Joukovski's transformation

The Joukovski's transformation is defined by the following application

J:{\begin{array}{ccc}\mathbb {C} \setminus \{0\}&\to &\mathbb {C} \\z&\mapsto &z+\displaystyle {\frac {1}{z}}\end{array}}

Compute $J'(z)$ and deduce from it the maximal ensemble on which $J$ is a conformal map. Show that $J$ is always injective. Under which condition on the set $\Omega$ the application $J$ on $\Omega$ is surjective ? Give some examples of such (maximal) ensembles.

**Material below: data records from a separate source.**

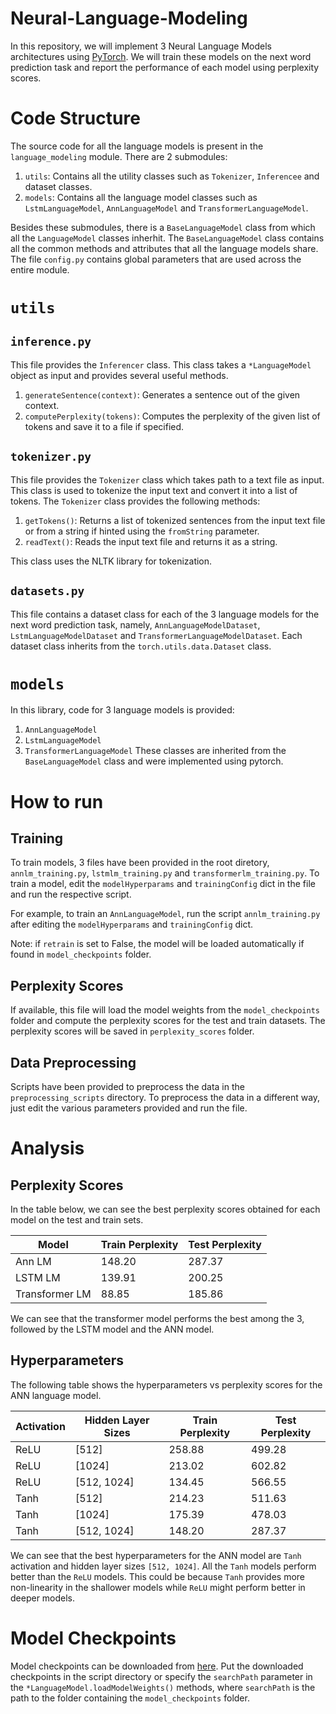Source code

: # Neural-Language-Modeling
In this repository, we will implement 3 Neural Language Models architectures using [PyTorch](https://pytorch.org/). We will train these models on the next word prediction task and report the performance of each model using perplexity scores.

# Code Structure
The source code for all the language models is present in the `language_modeling` module. There are 2 submodules:
1. `utils`: Contains all the utility classes such as `Tokenizer`, `Inferencee` and dataset classes.
2. `models`: Contains all the language model classes such as `LstmLanguageModel`, `AnnLanguageModel` and `TransformerLanguageModel`.
   
Besides these submodules, there is a `BaseLanguageModel` class from which all the `LanguageModel` classes inherhit. The `BaseLanguageModel` class contains all the common methods and attributes that all the language models share. The file `config.py` contains global parameters that are used across the entire module.

# `utils`
## `inference.py`
This file provides the `Inferencer` class. This class takes a `*LanguageModel` object as input and provides several useful methods.
1. `generateSentence(context)`: Generates a sentence out of the given context.
2. `computePerplexity(tokens)`: Computes the perplexity of the given list of tokens and save it to a file if specified.

## `tokenizer.py`
This file provides the `Tokenizer` class which takes path to a text file as input. This class is used to tokenize the input text and convert it into a list of tokens. The `Tokenizer` class provides the following methods:
1. `getTokens()`: Returns a list of tokenized sentences from the input text file or from a string if hinted using the `fromString` parameter.
2. `readText()`: Reads the input text file and returns it as a string.

This class uses the NLTK library for tokenization.

## `datasets.py`
This file contains a dataset class for each of the 3 language models for the next word prediction task, namely, `AnnLanguageModelDataset`, `LstmLanguageModelDataset` and `TransformerLanguageModelDataset`. Each dataset class inherits from the `torch.utils.data.Dataset` class.

# `models`
In this library, code for 3 language models is provided:
1. `AnnLanguageModel`
2. `LstmLanguageModel`
3. `TransformerLanguageModel`
These classes are inherited from the `BaseLanguageModel` class and were implemented using pytorch.

# How to run
## Training
To train models, 3 files have been provided in the root diretory, `annlm_training.py`, `lstmlm_training.py` and `transformerlm_training.py`. To train a model, edit the `modelHyperparams` and `trainingConfig` dict in the file and run the respective script. 

For example, to train an `AnnLanguageModel`, run the script `annlm_training.py` after editing the `modelHyperparams` and `trainingConfig` dict.

Note: if `retrain` is set to False, the model will be loaded automatically if found in `model_checkpoints` folder.

## Perplexity Scores
If available, this file will load the model weights from the `model_checkpoints` folder and compute the perplexity scores for the test and train datasets. The perplexity scores will be saved in `perplexity_scores` folder.

## Data Preprocessing
Scripts have been provided to preprocess the data in the `preprocessing_scripts` directory. To preprocess the data in a different way, just edit the various parameters provided and run the file.

# Analysis
## Perplexity Scores
In the table below, we can see the best perplexity scores obtained for each model on the test and train sets.

| Model | Train Perplexity | Test Perplexity |
| --- | --- | --- |
| Ann LM | 148.20 | 287.37 |
| LSTM LM | 139.91 | 200.25 |
| Transformer LM | 88.85 | 185.86 |

We can see that the transformer model performs the best among the 3, followed by the LSTM model and the ANN model.

## Hyperparameters
The following table shows the hyperparameters vs perplexity scores for the ANN language model.

Activation | Hidden Layer Sizes | Train Perplexity | Test Perplexity
| --- | --- | --- | --- |
| ReLU | [512] | 258.88 | 499.28 |
| ReLU | [1024] | 213.02 | 602.82 |
| ReLU | [512, 1024] | 134.45 | 566.55 |
| Tanh | [512] | 214.23 | 511.63 |
| Tanh | [1024] | 175.39 | 478.03 |
| Tanh | [512, 1024] | 148.20 | 287.37 |

We can see that the best hyperparameters for the ANN model are `Tanh` activation and hidden layer sizes `[512, 1024]`. All the `Tanh` models perform better than the `ReLU` models. This could be because `Tanh` provides more non-linearity in the shallower models while `ReLU` might perform better in deeper models.

# Model Checkpoints
Model checkpoints can be downloaded from [here](https://iiitaphyd-my.sharepoint.com/:f:/g/personal/ashmit_chamoli_students_iiit_ac_in/Eotng8QleXlBon85FleTbSwBMBPc9VohEuUscDORbCw07w?e=bm9ecG). Put the downloaded checkpoints in the script directory or specify the `searchPath` parameter in the `*LanguageModel.loadModelWeights()` methods, where `searchPath` is the path to the folder containing the `model_checkpoints` folder.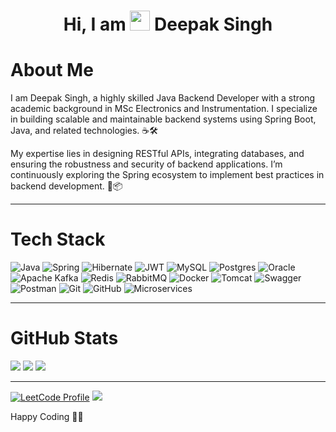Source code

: <div align="center"><h1> Hi, I am <img src="https://raw.githubusercontent.com/TheDudeThatCode/TheDudeThatCode/master/Assets/Hi.gif" width="32px"/> Deepak Singh </h1></div>

# About Me
I am Deepak Singh, a highly skilled Java Backend Developer with a strong academic background in MSc Electronics and Instrumentation. I specialize in building scalable and maintainable backend systems using Spring Boot, Java, and related technologies. ☕🛠️

My expertise lies in designing RESTful APIs, integrating databases, and ensuring the robustness and security of backend applications. I’m continuously exploring the Spring ecosystem to implement best practices in backend development. 🚀📦


---

# Tech Stack

![Java](https://img.shields.io/badge/java-%23ED8B00.svg?logo=java&logoColor=white&style=for-the-badge)
![Spring](https://img.shields.io/badge/spring-%236DB33F.svg?logo=spring&logoColor=white&style=for-the-badge)
![Hibernate](https://img.shields.io/badge/hibernate-%231C4A3C.svg?logo=hibernate&logoColor=white&style=for-the-badge)
![JWT](https://img.shields.io/badge/JWT-black?logo=JSON%20web%20tokens&style=for-the-badge)
![MySQL](https://img.shields.io/badge/mysql-%2300f.svg?logo=mysql&logoColor=white&style=for-the-badge)
![Postgres](https://img.shields.io/badge/postgres-%23316192.svg?logo=postgresql&logoColor=white&style=for-the-badge)
![Oracle](https://img.shields.io/badge/oracle-%23F80000.svg?logo=oracle&logoColor=white&style=for-the-badge)
![Apache Kafka](https://img.shields.io/badge/kafka-%23001030.svg?logo=apachekafka&logoColor=white&style=for-the-badge)
![Redis](https://img.shields.io/badge/redis-%23DC382D.svg?logo=redis&logoColor=white&style=for-the-badge)
![RabbitMQ](https://img.shields.io/badge/rabbitmq-%23FF6600.svg?logo=rabbitmq&logoColor=white&style=for-the-badge)
![Docker](https://img.shields.io/badge/docker-%230db7ed.svg?logo=docker&logoColor=white&style=for-the-badge)
![Tomcat](https://img.shields.io/badge/tomcat-%23F8DC75.svg?logo=apachetomcat&logoColor=black&style=for-the-badge)
![Swagger](https://img.shields.io/badge/swagger-%2385EA2D.svg?logo=swagger&logoColor=black&style=for-the-badge)
![Postman](https://img.shields.io/badge/postman-%23FF6C37.svg?logo=postman&logoColor=white&style=for-the-badge)
![Git](https://img.shields.io/badge/git-%23F05033.svg?logo=git&logoColor=white&style=for-the-badge)
![GitHub](https://img.shields.io/badge/github-%23121011.svg?logo=github&logoColor=white&style=for-the-badge)
![Microservices](https://img.shields.io/badge/microservices-%231DA1F2.svg?style=for-the-badge)

---

# GitHub Stats

![](https://github-readme-stats.vercel.app/api?username=deepak1121&hide_border=false&include_all_commits=false&count_private=false)
![](https://github-readme-streak-stats.herokuapp.com/?user=deepak1121&hide_border=false)
![](https://github-readme-stats.vercel.app/api/top-langs/?username=deepak1121&hide_border=false&include_all_commits=false&count_private=false&layout=compact)

---

[![LeetCode Profile](https://img.shields.io/badge/LeetCode-Profile-orange?style=flat-square&logo=leetcode)](https://leetcode.com/YourUsername/)
[![](https://visitcount.itsvg.in/api?id=deepak1121&icon=0&color=0)](https://visitcount.itsvg.in)

Happy Coding 🚀🔥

Give the image by $J$ of the following sub-sets: (a) the half-line passing through the origin $O$ and making an angle $\alpha$ with the $x$ -axis, (b) the circle centered at the origin of radius $R$ (analyse in particular the case $R=1$ ). What is the image, by $J$ , of the outside of the unit circle $|z|>1$ .

Hint: it might be useful to use polar coordinates, writing $z=re^{i\theta }$ . Get a better idea of this Joukowski's transformation using the following code in Mathematica:

- for the half-line passing through the origin:

 Jouk[z_] := z + 1/z
 Jouk[R Cos[u] + I  R Sin[u]];
 ParametricPlot[{{Re[%], Im[%]} /. {u -> 0.5}, {R Cos[u], R Sin[u]} /. {u -> 0.5}}, {R, .01, 10}]

- for the circle centered at the origin of radius $R$ :

 Jouk[R Cos[u] + I  R Sin[u]];
 ParametricPlot[{{Re[%], Im[%]} /. {R -> 0.79}, {R Cos[u], R Sin[u]} /. {R -> 0.79}}, {u, 0, 2 \[Pi]}, 
 PlotRange -> {{-3, 3}, {-1.5, 1.5}}]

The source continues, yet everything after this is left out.